Substituting these values:
$\left( \frac{dy}{dx} \right)_{\pi/4} = \frac{(-\frac{1}{2} \log 2) \cdot (\frac{1}{(1/\sqrt{2})(1/\sqrt{2})}) - (0) \cdot (1)}{(-\frac{1}{2} \log 2)^2} = \frac{-\frac{1}{2} \log 2 \cdot 2}{\frac{1}{4} (\log 2)^2} = \frac{-\log 2}{\frac{1}{4} (\log 2)^2} = \frac{-4}{\log 2}$.
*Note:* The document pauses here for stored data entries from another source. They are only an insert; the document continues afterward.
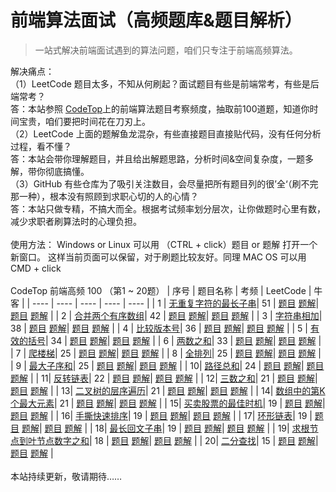 <h1>前端算法面试（高频题库&题目解析）</h1>

> 一站式解决前端面试遇到的算法问题，咱们只专注于前端高频算法。

解决痛点：
<br>
（1）LeetCode 题目太多，不知从何刷起？面试题目有些是前端常考，有些是后端常考？
<br>
答：本站参照 [CodeTop](https://codetop.cc/home)上的前端算法题目考察频度，抽取前100道题，知道你时间宝贵，咱们要把时间花在刀刃上。
<br>
（2）LeetCode 上面的题解鱼龙混杂，有些直接题目直接贴代码，没有任何分析过程，看不懂？
<br>
答：本站会带你理解题目，并且给出解题思路，分析时间&空间复杂度，一题多解，带你彻底搞懂。
<br>
（3）GitHub 有些仓库为了吸引关注数目，会尽量把所有题目列的很’全‘（刷不完那一种），根本没有照顾到求职心切的人的心情？
<br>
答：本站只做专精，不搞大而全。根据考试频率划分层次，让你做题时心里有数，减少求职者刷算法时的心理负担。
<br>
<br>
使用方法：
Windows or Linux 可以用 （CTRL + click）题目 or 题解 打开一个新窗口。
这样当前页面可以保留，对于刷题比较友好。同理 MAC OS 可以用 CMD + click 
<br>
<br>
CodeTop 前端高频 100 （第1 ~ 20题）
|  序号 |  题目名称 |  考频  | LeetCode | 牛客 |
|  ----  |  ----  | ----  |  ----  |  ----  |
| 1 | [无重复字符的最长子串](/src/00-codetop-fontend-100/01-length-of-longest-substring.ts)| 51 |  [题目](https://leetcode-cn.com/problems/longest-substring-without-repeating-characters/) [题解](https://leetcode-cn.com/problems/longest-substring-without-repeating-characters/solution/by-hovinghuang-qugo/)|  [题目](https://www.nowcoder.com/practice/b56799ebfd684fb394bd315e89324fb4?tpId=295&tqId=1008889&ru=/exam/oj&qru=/ta/format-top101/question-ranking&sourceUrl=%2Fexam%2Foj%3Ftab%3D%25E7%25AE%2597%25E6%25B3%2595%25E7%25AF%2587%26topicId%3D295) [题解](https://blog.nowcoder.net/n/fce41b44190449f18c605a0a41db9c78) | 
| 2 | [合并两个有序数组]()| 42 |  [题目]() [题解]()|  [题目]() [题解]() | 
| 3 | [字符串相加]()| 38 |  [题目]() [题解]()|  [题目]() [题解]() | 
| 4 | [比较版本号]()| 36 |  [题目]() [题解]()|  [题目]() [题解]() | 
| 5 | [有效的括号]()| 34 |  [题目]() [题解]()|  [题目]() [题解]() | 
| 6 | [两数之和]()| 33 |  [题目]() [题解]()|  [题目]() [题解]() | 
| 7 | [爬楼梯]()| 25 |  [题目]() [题解]()|  [题目]() [题解]() | 
| 8 | [全排列]()| 25 |  [题目]() [题解]()|  [题目]() [题解]() | 
| 9 | [最大子序和]()| 25 |  [题目]() [题解]()|  [题目]() [题解]() | 
| 10| [路径总和]()| 24 |  [题目]() [题解]()|  [题目]() [题解]() | 
| 11| [反转链表]()| 22 |  [题目]() [题解]()|  [题目]() [题解]() | 
| 12| [三数之和]()| 21 |  [题目]() [题解]()|  [题目]() [题解]() | 
| 13| [二叉树的层序遍历]()| 21 |  [题目]() [题解]()|  [题目]() [题解]() | 
| 14| [数组中的第K个最大元素]()| 21 |  [题目]() [题解]()|  [题目]() [题解]() | 
| 15| [买卖股票的最佳时机]()| 19 |  [题目]() [题解]()|  [题目]() [题解]() | 
| 16| [手撕快速排序]()| 19 |  [题目]() [题解]()|  [题目]() [题解]() | 
| 17| [环形链表]()| 19 |  [题目]() [题解]()|  [题目]() [题解]() | 
| 18| [最长回文子串]()| 19 |  [题目]() [题解]()|  [题目]() [题解]() | 
| 19| [求根节点到叶节点数字之和]()| 18 |  [题目]() [题解]()|  [题目]() [题解]() | 
| 20| [二分查找]()| 15 |  [题目]() [题解]()|  [题目]() [题解]() | 
<br>
<br>
本站持续更新，敬请期待……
(A) Given $y = \log_2(\log_2(x))$.
Using the change of base formula $\log_a b = \frac{\log_e b}{\log_e a}$,we can write:
$y = \frac{\log_e(\log_2 x)}{\log_e 2} = \frac{\log_e(\frac{\log_e x}{\log_e 2})}{\log_e 2}$
$y = \frac{\log_e(\log_e x) - \log_e(\log_e 2)}{\log_e 2}$
Differentiating with respect to $x$:
$\frac{dy}{dx} = \frac{1}{\log_e 2} \cdot \frac{d}{dx} [\log_e(\log_e x) - \log_e(\log_e 2)]$
$\frac{dy}{dx} = \frac{1}{\log_e 2} \cdot \frac{1}{\log_e x} \cdot \frac{d}{dx}(\log_e x)$
$\frac{dy}{dx} = \frac{1}{\log_e 2} \cdot \frac{1}{\log_e x} \cdot \frac{1}{x}$
Since $\frac{1}{\log_e 2} = \log_2 e$,we get:
$\frac{dy}{dx} = \frac{\log_2 e}{x \log_e x}$.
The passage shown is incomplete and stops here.